Barr: Financial Reform’ Imperils Consumer Privacy
There may be a number of reasons to oppose the financial services “reform” legislation passed recently by both houses of Congress and now headed to conference committee to work out differences — its length, its complexity and its many regulatory mechanisms.
[IMGCAP(1)]One of the strongest grounds on which to cast a jaundiced eye toward this latest legislative initiative of the Obama administration, however, is its creation of privacy-invasive mechanisms through which the federal government will be able to monitor and direct every facet of personal consumer financing activity in the country.
Lurking within the more than 1,600 pages of the Restoring American Financial Stability Act are provisions that empower a new office to be set up (headed by a high-level presidential appointee) to gather “financial transaction data” on everything from the largest bank’s internal transaction sheets down to the daily withdrawals from a community bank’s local ATM. Another new agency will have jurisdiction to establish and enforce far-reaching measures to ensure that every “financial product or service” is “fair, transparent and competitive.”
In the pre-financial-services-meltdown-of-2008 era, the transparent and lawful operation of financial services was supposed to have been ensured through consistent and forceful enforcement of the myriad federal laws designed to uncover and thwart fraud, discrimination and other bad behavior by providers of financial services.
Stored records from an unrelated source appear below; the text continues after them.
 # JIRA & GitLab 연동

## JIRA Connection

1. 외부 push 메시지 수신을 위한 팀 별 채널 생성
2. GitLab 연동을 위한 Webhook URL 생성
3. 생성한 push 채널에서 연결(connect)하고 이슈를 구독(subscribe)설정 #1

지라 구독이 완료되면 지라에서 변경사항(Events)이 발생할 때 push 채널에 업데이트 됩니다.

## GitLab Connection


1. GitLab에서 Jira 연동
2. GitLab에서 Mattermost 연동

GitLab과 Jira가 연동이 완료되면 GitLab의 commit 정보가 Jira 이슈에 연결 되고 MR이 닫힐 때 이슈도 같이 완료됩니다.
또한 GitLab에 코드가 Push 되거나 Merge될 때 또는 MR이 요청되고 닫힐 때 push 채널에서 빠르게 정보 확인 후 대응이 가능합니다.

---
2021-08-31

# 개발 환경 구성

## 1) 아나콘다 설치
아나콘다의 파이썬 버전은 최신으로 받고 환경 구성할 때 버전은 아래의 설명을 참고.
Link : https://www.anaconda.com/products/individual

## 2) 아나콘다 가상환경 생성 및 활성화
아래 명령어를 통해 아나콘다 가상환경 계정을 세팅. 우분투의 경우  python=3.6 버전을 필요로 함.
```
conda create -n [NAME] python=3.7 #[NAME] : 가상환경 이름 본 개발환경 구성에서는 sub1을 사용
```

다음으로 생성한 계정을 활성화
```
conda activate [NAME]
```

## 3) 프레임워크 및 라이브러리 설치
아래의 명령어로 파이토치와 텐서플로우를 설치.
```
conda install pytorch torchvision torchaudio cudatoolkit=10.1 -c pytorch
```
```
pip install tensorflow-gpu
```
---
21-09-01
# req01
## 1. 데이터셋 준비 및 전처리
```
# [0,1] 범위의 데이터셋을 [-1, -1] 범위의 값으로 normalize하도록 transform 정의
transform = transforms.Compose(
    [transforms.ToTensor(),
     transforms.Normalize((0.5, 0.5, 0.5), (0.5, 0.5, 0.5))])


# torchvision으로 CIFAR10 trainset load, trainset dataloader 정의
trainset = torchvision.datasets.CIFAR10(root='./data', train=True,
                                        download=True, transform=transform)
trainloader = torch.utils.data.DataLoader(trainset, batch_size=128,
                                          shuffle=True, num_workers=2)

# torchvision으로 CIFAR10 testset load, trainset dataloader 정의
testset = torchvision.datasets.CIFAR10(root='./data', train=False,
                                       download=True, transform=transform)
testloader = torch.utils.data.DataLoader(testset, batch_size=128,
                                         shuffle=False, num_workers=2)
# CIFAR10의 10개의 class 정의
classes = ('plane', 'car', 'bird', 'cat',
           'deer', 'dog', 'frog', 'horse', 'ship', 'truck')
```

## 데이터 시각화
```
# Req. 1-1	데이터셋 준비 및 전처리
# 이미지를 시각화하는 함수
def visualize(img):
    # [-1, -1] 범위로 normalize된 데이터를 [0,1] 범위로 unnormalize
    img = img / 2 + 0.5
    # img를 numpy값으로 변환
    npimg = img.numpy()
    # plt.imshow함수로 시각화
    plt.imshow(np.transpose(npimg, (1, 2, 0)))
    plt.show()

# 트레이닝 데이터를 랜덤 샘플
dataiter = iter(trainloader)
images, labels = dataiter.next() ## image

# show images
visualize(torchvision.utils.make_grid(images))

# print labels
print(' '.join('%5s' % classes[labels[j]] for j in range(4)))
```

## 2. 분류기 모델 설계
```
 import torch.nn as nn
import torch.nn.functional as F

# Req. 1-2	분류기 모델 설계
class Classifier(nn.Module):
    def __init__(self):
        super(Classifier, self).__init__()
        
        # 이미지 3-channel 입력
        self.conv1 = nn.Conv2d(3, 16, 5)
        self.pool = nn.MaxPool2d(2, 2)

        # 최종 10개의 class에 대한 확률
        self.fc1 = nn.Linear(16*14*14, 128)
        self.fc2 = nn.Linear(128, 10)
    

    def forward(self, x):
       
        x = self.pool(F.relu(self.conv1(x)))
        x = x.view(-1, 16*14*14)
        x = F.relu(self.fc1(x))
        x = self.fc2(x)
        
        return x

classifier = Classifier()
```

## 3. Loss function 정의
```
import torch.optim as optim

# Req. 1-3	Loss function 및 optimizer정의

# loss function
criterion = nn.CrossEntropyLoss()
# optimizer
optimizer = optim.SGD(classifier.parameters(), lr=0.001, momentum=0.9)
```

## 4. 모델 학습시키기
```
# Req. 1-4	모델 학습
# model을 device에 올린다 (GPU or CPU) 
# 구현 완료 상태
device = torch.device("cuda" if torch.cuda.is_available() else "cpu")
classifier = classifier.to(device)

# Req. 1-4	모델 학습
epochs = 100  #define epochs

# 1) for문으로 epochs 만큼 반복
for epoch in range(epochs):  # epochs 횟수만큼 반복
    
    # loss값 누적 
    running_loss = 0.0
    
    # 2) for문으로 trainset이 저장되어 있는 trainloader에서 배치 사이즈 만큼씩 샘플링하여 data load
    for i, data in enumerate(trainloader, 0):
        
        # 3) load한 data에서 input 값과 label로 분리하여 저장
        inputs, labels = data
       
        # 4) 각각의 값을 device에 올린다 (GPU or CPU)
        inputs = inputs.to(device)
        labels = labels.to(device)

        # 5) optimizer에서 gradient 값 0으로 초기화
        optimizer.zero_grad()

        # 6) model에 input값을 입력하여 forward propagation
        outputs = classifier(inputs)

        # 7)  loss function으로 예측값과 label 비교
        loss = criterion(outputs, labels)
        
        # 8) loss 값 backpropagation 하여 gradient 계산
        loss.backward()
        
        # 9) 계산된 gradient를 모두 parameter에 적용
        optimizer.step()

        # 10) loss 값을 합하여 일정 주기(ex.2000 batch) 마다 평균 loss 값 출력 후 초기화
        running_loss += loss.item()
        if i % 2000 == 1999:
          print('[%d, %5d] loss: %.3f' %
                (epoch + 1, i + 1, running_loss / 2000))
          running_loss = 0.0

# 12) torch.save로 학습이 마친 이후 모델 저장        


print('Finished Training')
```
Obviously, this paradigm failed us big time.
The solution proposed now by Congress is not to do what prior administrations failed to do — enforce the laws — but to create a massive new regulatory structure giving federal bureaucrats power to look over the shoulders of everyone in the financial services sector, from CEOs to bank tellers, to decide if the system is running “fairly” (whatever that means). These new regulators would be able to make changes to that system — under threat of subpoena and wide-ranging enforcement action — whenever they deem it necessary.
Fundamentally, this legislative road map is premised on the principle that the only way to ensure that the financial marketplace operates properly is to have it overseen at all levels by federal regulators.
Unfortunately, even if one accepts this premise and supports the regulatory mechanism incorporated into the legislation, the new powers granted the government to gather detailed data on consumer financial transactions go far beyond those necessary to correct the imbalances that led to the 2008 debacle.
For example, the new Bureau of Consumer Financial Protection would have the power to collect information on any “persons operating in consumer financial services markets.” Yes, that covers any individual consumer who has a bank account, uses an ATM, applies for a loan or buys a home with a mortgage. The enforcement powers of this new bureau extend not only nationally within the U.S., but internationally as well.
Another new office, the Office of Financial Research, will gather vast amounts of financial data from financial service institutions large and small alike to analyze and determine if America’s financial marketplace is operating according to the criteria determined by the directors of the new office. Like the Bureau of Consumer Financial Protection, OFR is granted strong enforcement power to ensure it is able to gather the data it wants.
While the legislation pays lip service to protecting the privacy of the information it thus collects, it offers little in the way of real protection. There are, for example, no real limits on which other regulatory or law enforcement agencies (such as the FBI) to which these two new offices could share a consumer’s personal financial data.
The joint House-Senate conference tasked with reconciling differences in the legislation will be headed by the measure’s strongest advocates — Senate Banking Chairman Chris Dodd (D-Conn.) and House Financial Services Chairman Barney Frank (D-Mass.). The only hope to stop or even limit the massive databasing of personal financial data that this legislation would permit is for privacy and other civil liberties groups to bring sufficient heat to bear on other conferees so they cannot ignore these extremely troublesome provisions.
Bob Barr is a former Republican Congressman from Georgia and former Libertarian candidate for president.